[jira] Commented: (LUCENE-855) MemoryCachedRangeFilter to boost performance of Range queries

Hoss Man (JIRA) Tue, 10 Apr 2007 17:29:53 -0700

    [ 
https://issues.apache.org/jira/browse/LUCENE-855?page=com.atlassian.jira.plugin.system.issuetabpanels:comment-tabpanel#action_12487962
 ]


Hoss Man commented on LUCENE-855:
---------------------------------

On Mon, 9 Apr 2007, Otis Gospodnetic (JIRA) wrote:

: I'd love to know what Hoss and other big Filter users think about this.
: Solr makes a lof of use of (Range?)Filters, I believe.

This is one of those Jira issues that i didn't really have time to follow when 
it was first opened, and so the Jira emails have just been piling up waiting 
ofr me to read.

Here's the raw notes i took as i read through the patches...

----------------
FieldCacheRangeFilter.patch  from 10/Apr/07 01:52 PM

 * javadoc cut/paste errors (FieldCache)
 * FieldCacheRangeFilter should work with simple strings
   (using FieldCache.getStrings or FieldCache.getStringIndex)
   just like regular RangeFilter
 * it feels like the various parser versions should be in
   seperate subclasses (common abstract base class?)
 * why does clone need to construct a raw BitSet?  what exactly didn't
   work about ChainedFilter without this?
   (could cause other BitSet usage problems)
 * or/and/andNot/xor can all be implemented using convertToBitSet
 * need FieldCacheBitSet methods: cardinality, get(int,int)
 * need equals and hashCode methods in all new classes
 * FieldCacheBitSet.clear should be UnsuppOp
 * convertToBitSet can be cached.
 * FieldCacheBitSet should be abstract, requiring get(int) be implemented


MemoryCachedRangeFilter_1.4.patch from 06/Apr/07 06:14 AM

 * "tuples" should be initialized to fieldCache.length ... serious
   ArrayList resizing going on there
   (why is it an ArrayList, why not just Tules[] ?)
 * doesn't "cache" need synchronization? ... seems like the same
   CreationPlaceholder pattern used in FieldCache might make sense here.
 * this looks wrong...
     } else if ( (!includeLower) && (lowerIndex >= 0) ) {
   ...consider case where lower==5, includeLower==false, and all values
   in index are 5, binary search could leave us in the middle of hte index,
   so we still need for move forward to the end?
 * ditto above concern for finding upperIndex
 * what is pathological worst case for rewind/forward when *lots* of
   duplicate values in index?  should another binarySearch be used?
 * a lot of code in MemoryCachedRangeFilter.bits for finding
   lowerIndex/upperIndex would probably make more sense as methods in
   SortedFieldCache
 * only seems to handle longs, at a minimum should deal with arbitrary
   strings, with optional add ons for longs/ints/etc...
 * I can't help but wonder how MemoryCachedRangeFilter would compare if it
   used Solr's OpenBitSet (facaded to implement the BitSet API)

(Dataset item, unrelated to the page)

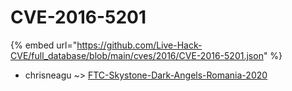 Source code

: # CVE-2016-5201
{% embed url="https://github.com/Live-Hack-CVE/full_database/blob/main/cves/2016/CVE-2016-5201.json" %}

* chrisneagu ~> [FTC-Skystone-Dark-Angels-Romania-2020](https://www.alice-snow.ru/2016/database/cve-2016-5201/ftc-skystone-dark-angels-romania-2020-chrisneagu)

TestRangeFilterPerformanceComparison.java   from 10/Apr/07

 * I can't help but wonder how RangeFilter would compare if it used Solr's
   OpenBitSet (facaded to implement the BitSet API)
 * no test of includeLower==false or includeUpper==false
 * i don't think the ranges being compared are the same for RangeFilter as they 
   are for the other Filters ... note the use of DateTools when building the 
index, 
   vs straight string usage in RangeFilter, vs Long.parseLong in 
   MemoryCachedRangeFilter and FieldCacheRangeFilter
 * is it really a fair comparison to call MemoryCachedRangeFilter.warmup
   or FieldCacheRangeFilter.bits outside of the timing code?
   for indexes where the IndexReader is reopened periodicaly this may
   be a significant number to be aware of.
----------------

Questions about the legitimacy of the testing aside...

In general, I like the approach of FieldCacheBitSet -- but it should be 
generalized into an "AbstractReadOnlyBitSet" where all methods are implemented 
via get(int) in subclasses -- we should make sure that every method in the 
BitSet API works as advertised in Java1.4.  

I don't really like the various hoops FieldCacheRangeFilter has to jump through 
to support int/float/long ... I think at it's core it should support simple 
Strings, with alternate/sub classes for dealing with other FieldCache formats 
... i just really dislike all the crazy nested ifs to deal with the different 
Parser types, if there's going to be separate constructors for 
longs/floats/ints, they might as well be separate sub-classes.

the really nice thing this has over RangeFilter is that people can index raw 
numeric values without needing to massage them into lexicographically ordered 
Strings (since the FieldCache will take care of parsing them appropriately) 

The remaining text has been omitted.